Work to be completed >>
Could you copy out every line of the data where the word "results" occurs?
======== Task inputs ========
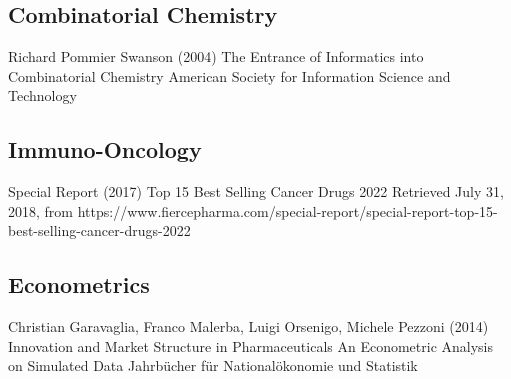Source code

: \subsection{Combinatorial Chemistry}

Richard Pommier Swanson (2004)
\newblock The Entrance of Informatics into Combinatorial Chemistry
\newblock American Society for Information Science and Technology


\subsection{Immuno-Oncology}

Special Report (2017)
\newblock Top 15 Best Selling Cancer Drugs 2022
\newblock Retrieved July 31, 2018, from https://www.fiercepharma.com/special-report/special-report-top-15-best-selling-cancer-drugs-2022

\subsection{Econometrics}

 Christian Garavaglia, Franco Malerba, Luigi Orsenigo, Michele Pezzoni (2014)
\newblock Innovation and Market Structure in Pharmaceuticals An Econometric Analysis on Simulated Data
\newblock Jahrbücher für Nationalökonomie und Statistik 
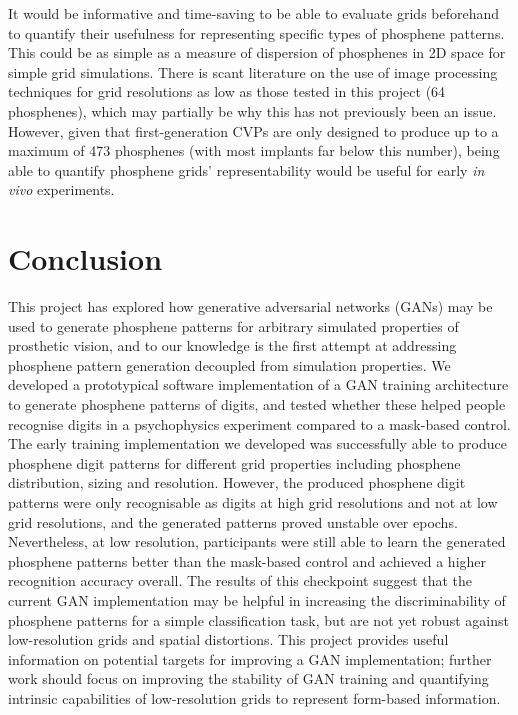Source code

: \documentclass[a4paper,11pt,openany]{book}
\begin{document}
It would be informative and time-saving to be able to evaluate grids beforehand to quantify their usefulness for representing specific types of phosphene patterns.
This could be as simple as a measure of dispersion of phosphenes in 2D space for simple grid simulations.
There is scant literature on the use of image processing techniques for grid resolutions as low as those tested in this project (64 phosphenes), which may partially be why this has not previously been an issue.
However, given that first-generation CVPs are only designed to produce up to a maximum of 473 phosphenes (with most implants far below this number), being able to quantify phosphene grids' representability would be useful for early \emph{in vivo} experiments.

\chapter{Conclusion}
\label{sec:org870f29d}

This project has explored how generative adversarial networks (GANs) may be used to generate phosphene patterns for arbitrary simulated properties of prosthetic vision, and to our knowledge is the first attempt at addressing phosphene pattern generation decoupled from simulation properties. 
We developed a prototypical software implementation of a GAN training architecture to generate phosphene patterns of digits, and tested whether these helped people recognise digits in a psychophysics experiment compared to a mask-based control.
The early training implementation we developed was successfully able to produce phosphene digit patterns for different grid properties including phosphene distribution, sizing and resolution.
However, the produced phosphene digit patterns were only recognisable as digits at high grid resolutions and not at low grid resolutions, and the generated patterns proved unstable over epochs.
Nevertheless, at low resolution, participants were still able to learn the generated phosphene patterns better than the mask-based control and achieved a higher recognition accuracy overall.
The results of this checkpoint suggest that the current GAN implementation may be helpful in increasing the discriminability of phosphene patterns for a simple classification task, but are not yet robust against low-resolution grids and spatial distortions.
This project provides useful information on potential targets for improving a GAN implementation; further work should focus on improving the stability of GAN training and quantifying intrinsic capabilities of low-resolution grids to represent form-based information.
\end{document}
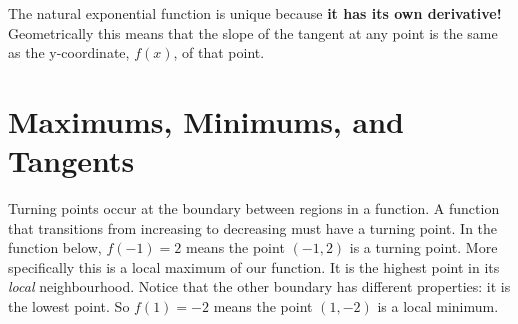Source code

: The natural exponential function is unique because \textbf{it has its own derivative!} Geometrically this means that the slope of the tangent at any point is the same as the y-coordinate, $f(x)$, of that point. 

\section{Maximums, Minimums, and Tangents}
Turning points occur at the boundary between regions in a function.  A function that transitions from increasing to decreasing must have a turning point. In the function below, $f(-1)=2$ means the point $(-1,2)$ is a turning point. More specifically this is a local maximum of our function. It is the highest point in its \emph{local} neighbourhood. Notice that the other boundary has different properties: it is the lowest point. So $f(1)=-2$ means the point $(1,-2)$ is a local minimum.

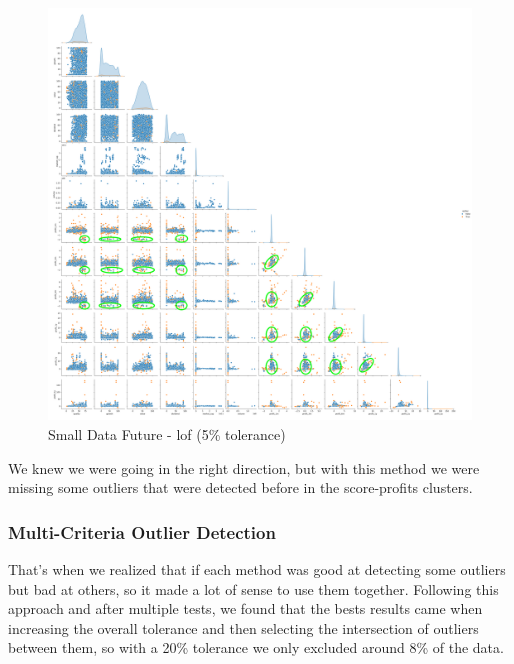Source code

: \documentclass[11pt,english,a4paper,hidelinks]{book}
\begin{document}
\begin{figure}[H]
    \centering
    \includegraphics[width=1\textwidth]{images/code/outliers/Small Data future - LOF.png}
    \caption{Small Data Future - \acrshort{lof} (5\% tolerance)}
    \label{fig:small_data_future_lof}
\end{figure}

\noindent We knew we were going in the right direction, but with this method we were missing some outliers that were detected before in the score-profits clusters.

\newpage
\subsubsection{Multi-Criteria Outlier Detection}

That's when we realized that if each method was good at detecting some outliers but bad at others, so it made a lot of sense to use them together. Following this approach and after multiple tests, we found that the bests results came when increasing the overall tolerance and then selecting the intersection of outliers between them, so with a 20\% tolerance we only excluded around 8\% of the data.
\end{document}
========
Worked solution >>
The results of this checkpoint suggest that the current GAN implementation may be helpful in increasing the discriminability of phosphene patterns for a simple classification task, but are not yet robust against low-resolution grids and spatial distortions.
That's when we realized that if each method was good at detecting some outliers but bad at others, so it made a lot of sense to use them together. Following this approach and after multiple tests, we found that the bests results came when increasing the overall tolerance and then selecting the intersection of outliers between them, so with a 20\% tolerance we only excluded around 8\% of the data.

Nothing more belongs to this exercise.